WORK TO BE COMPLETED | Find the lines below in which the string "Figure" occurs. Copy each one.

[Saved entries]
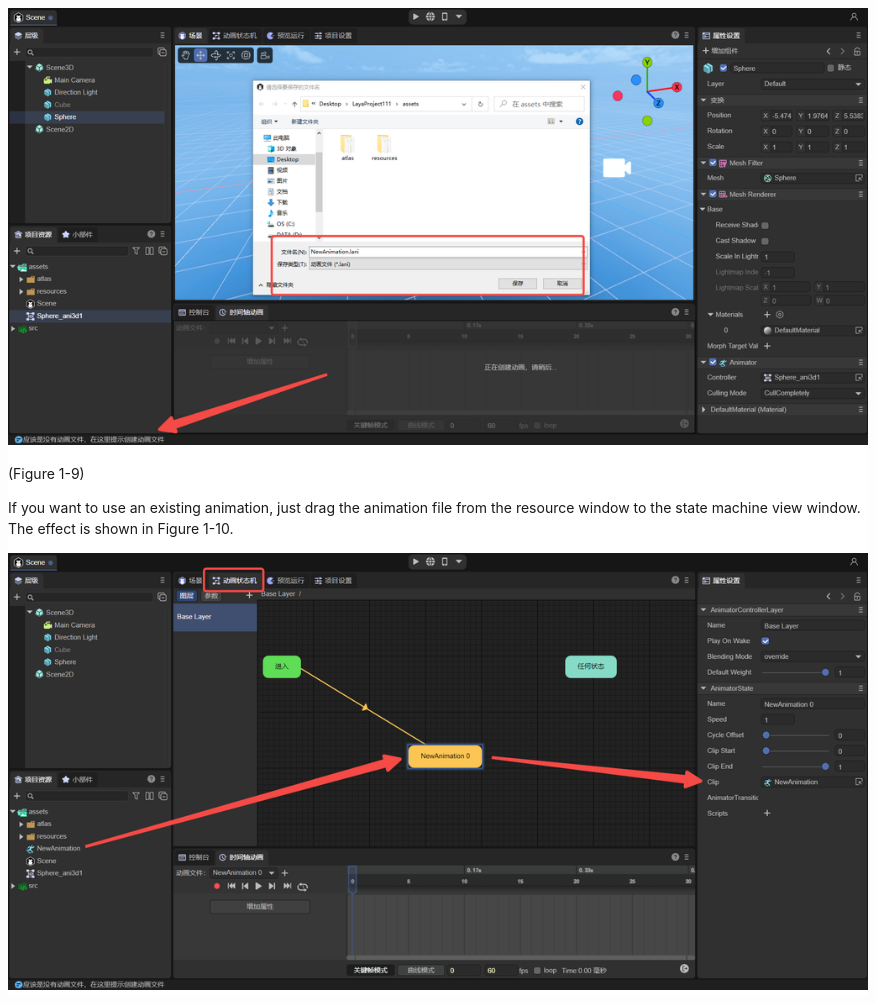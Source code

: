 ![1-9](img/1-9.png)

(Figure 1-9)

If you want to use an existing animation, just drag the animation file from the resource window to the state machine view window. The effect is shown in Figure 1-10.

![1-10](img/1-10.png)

---

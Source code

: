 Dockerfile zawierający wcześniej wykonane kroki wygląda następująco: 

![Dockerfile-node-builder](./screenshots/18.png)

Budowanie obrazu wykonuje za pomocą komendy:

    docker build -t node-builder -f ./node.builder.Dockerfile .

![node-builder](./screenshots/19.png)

OUTPUT OF THE TASK |
(Figure 1-9)
If you want to use an existing animation, just drag the animation file from the resource window to the state machine view window. The effect is shown in Figure 1-10.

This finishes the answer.